Frank And Oak, the e-commerce retail company turned brick-and-mortar, has filed for protection under Canada’s Bankruptcy and Insolvency Act.
The company, under its corporate name Modasuite, filed a notice of intent on June 22 with the plan of making a proposal to its creditors. Frank And Oak reportedly has debts amounting to $19 million, according to Le Journal de Québec.
Business registry documents also point to a recent shakeup of Frank And Oak’s executive team.
According to Insolvency Insider, the company’s $19 million debts include $6 million to Desjardins. BetaKit has yet to independently confirm the details of the debts and has reached out to KPMG for comment.
Like many brick-and-mortar retailers, Frank And Oak was forced to close its stores amid COVID-19. The company began to re-open its locations across Canada within the last month, in accordance with local health and safety regulations.
A spokesperson for Frank And Oak said in a statement to BetaKit that the company “intends to restructure its business and focus its efforts on strengthening the company’s growing e-commerce operation.”
“Like many brands and retailers, Frank And Oak has been significantly impacted by the COVID-19 pandemic, and as a result, has made the difficult decision to file a notice of intention to make a proposal,” the spokesperson said. “Frank And Oak was born online and the pandemic brings an opportunity to refocus on its core digital strength. Frank And Oak will continue to serve its loyal customers and community with products designed in Canada and made for good living.”
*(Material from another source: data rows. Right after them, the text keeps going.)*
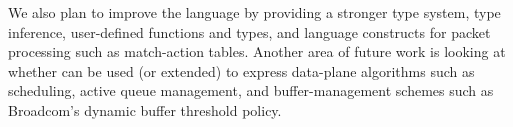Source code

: We also plan to improve the \pktlanguage language by providing a stronger type
system, type inference, user-defined functions and types, and language
constructs for packet processing such as match-action tables. Another area of
future work is looking at whether \pktlanguage can be used (or extended) to
express data-plane algorithms such as scheduling, active queue management, and
buffer-management schemes such as Broadcom's dynamic buffer threshold policy.

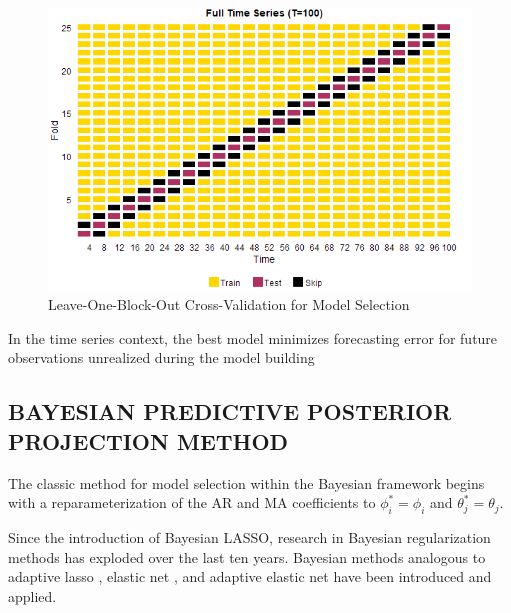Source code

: \begin{figure}[htbp!]
	\caption{Leave-One-Block-Out Cross-Validation for Model Selection}
	\label{fig:lobocvplots}
	\includegraphics[scale=0.7]{lobocvplots}
\end{figure}

In the time series context, the best model minimizes forecasting error for future observations  unrealized during the model building  

\subsection{BAYESIAN PREDICTIVE POSTERIOR PROJECTION METHOD}
The classic method for model selection within the Bayesian framework begins with a reparameterization of the AR and MA coefficients to $\phi_i^*=\phi_i$ and $\theta_j^*=\theta_j$.

Since the introduction of Bayesian LASSO, research in Bayesian regularization methods has exploded over the last ten years. Bayesian methods analogous to adaptive lasso \citep{Leng2014}, elastic net \citep{Li2010a}, and adaptive elastic net \citep{Stankiewicz2015} have been introduced and applied. \cite{Polson2010}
Frank And Oak was founded in 2012 by Ethan Song and Hicham Ratnani, having evolved out of men’s clothing e-commerce startup Modasuite, which launched in 2010 and was backed by Real Ventures.
Frank And Oak designed, manufactured, and sold custom men’s clothing, originally all online. Since then, the company has moved into women’s retail and opened brick-and-mortar stores in Canada and, formerly, in the United States. Currently, Frank And Oak has 16 physical locations across Canada and employs around 224 employees, according to LinkedIn.
In February 2018, Frank And Oak raised its third round of financing with $20 million to grow its business both in-store and online. The clothing retailer has raised nearly $40 million to date from investors that include Rho Canada Ventures, Caisse de dépôt et placement du Québec (CDPQ), Goodwater Capital, and Investissement Québec.
RELATED: With $5.8 million owed to creditors, TribalScale files for insolvency in bid to restructure company
Filings for Frank And Oak under Québec’s business register list CDPQ, through its subsidiary CDPQ Investissements, as the largest shareholder in Frank And Oak. According to the documents, CDPQ does not hold a majority share, however.
Goodwater Capital is listed as the second-largest shareholder, followed by Investissement Québec. The corporate registry documents list Marc Baillargeon, Frank And Oak’s chairman of the board and operating partner of private equity for CDPQ, as one of the retail company’s administrators.
The documents also reveal a recent shakeup of Frank And Oak’s executive team. Co-founder Ratnani is listed as COO, vice-president, secretary, and treasurer; while Song, Frank And Oak’s founding CEO, is notably absent from the registry.
According to his LinkedIn account, Song moved on from Frank And Oak in 2019 and is currently the founder and president of Considerate Ventures. Jeremy Brown, former CFO of Sephora, appears to have taken over the CEO role in January 2020, according to his personal LinkedIn page. Brown is listed on the corporate filings as president, CEO, and interim CFO. Eric Simon, Frank And Oak’s CFO from 2017 to November 2019, according to his LinkedIn, has also seemingly departed from the company.